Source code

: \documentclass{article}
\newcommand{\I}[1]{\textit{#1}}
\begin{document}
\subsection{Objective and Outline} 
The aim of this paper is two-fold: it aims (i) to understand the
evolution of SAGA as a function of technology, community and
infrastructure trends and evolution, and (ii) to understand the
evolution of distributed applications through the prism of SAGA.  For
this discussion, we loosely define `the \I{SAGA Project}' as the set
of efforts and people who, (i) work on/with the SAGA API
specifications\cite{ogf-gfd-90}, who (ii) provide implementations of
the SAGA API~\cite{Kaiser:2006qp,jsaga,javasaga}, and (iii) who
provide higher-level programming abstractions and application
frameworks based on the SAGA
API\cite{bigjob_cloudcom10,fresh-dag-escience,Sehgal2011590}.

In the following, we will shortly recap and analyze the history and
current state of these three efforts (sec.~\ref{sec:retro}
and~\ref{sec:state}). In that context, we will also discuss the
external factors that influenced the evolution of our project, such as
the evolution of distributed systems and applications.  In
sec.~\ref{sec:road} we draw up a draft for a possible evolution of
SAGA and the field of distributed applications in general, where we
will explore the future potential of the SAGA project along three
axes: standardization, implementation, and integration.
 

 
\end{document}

○ ○ ○ ○ ○

Activity: From the top of the material above, please transcribe each line exactly. Include the line with "current state of" and end there.

Response:
Source code

: \documentclass{article}
\newcommand{\I}[1]{\textit{#1}}
\begin{document}
\subsection{Objective and Outline} 
The aim of this paper is two-fold: it aims (i) to understand the
evolution of SAGA as a function of technology, community and
infrastructure trends and evolution, and (ii) to understand the
evolution of distributed applications through the prism of SAGA.  For
this discussion, we loosely define `the \I{SAGA Project}' as the set
of efforts and people who, (i) work on/with the SAGA API
specifications\cite{ogf-gfd-90}, who (ii) provide implementations of
the SAGA API~\cite{Kaiser:2006qp,jsaga,javasaga}, and (iii) who
provide higher-level programming abstractions and application
frameworks based on the SAGA
API\cite{bigjob_cloudcom10,fresh-dag-escience,Sehgal2011590}.

In the following, we will shortly recap and analyze the history and
current state of these three efforts (sec.~\ref{sec:retro}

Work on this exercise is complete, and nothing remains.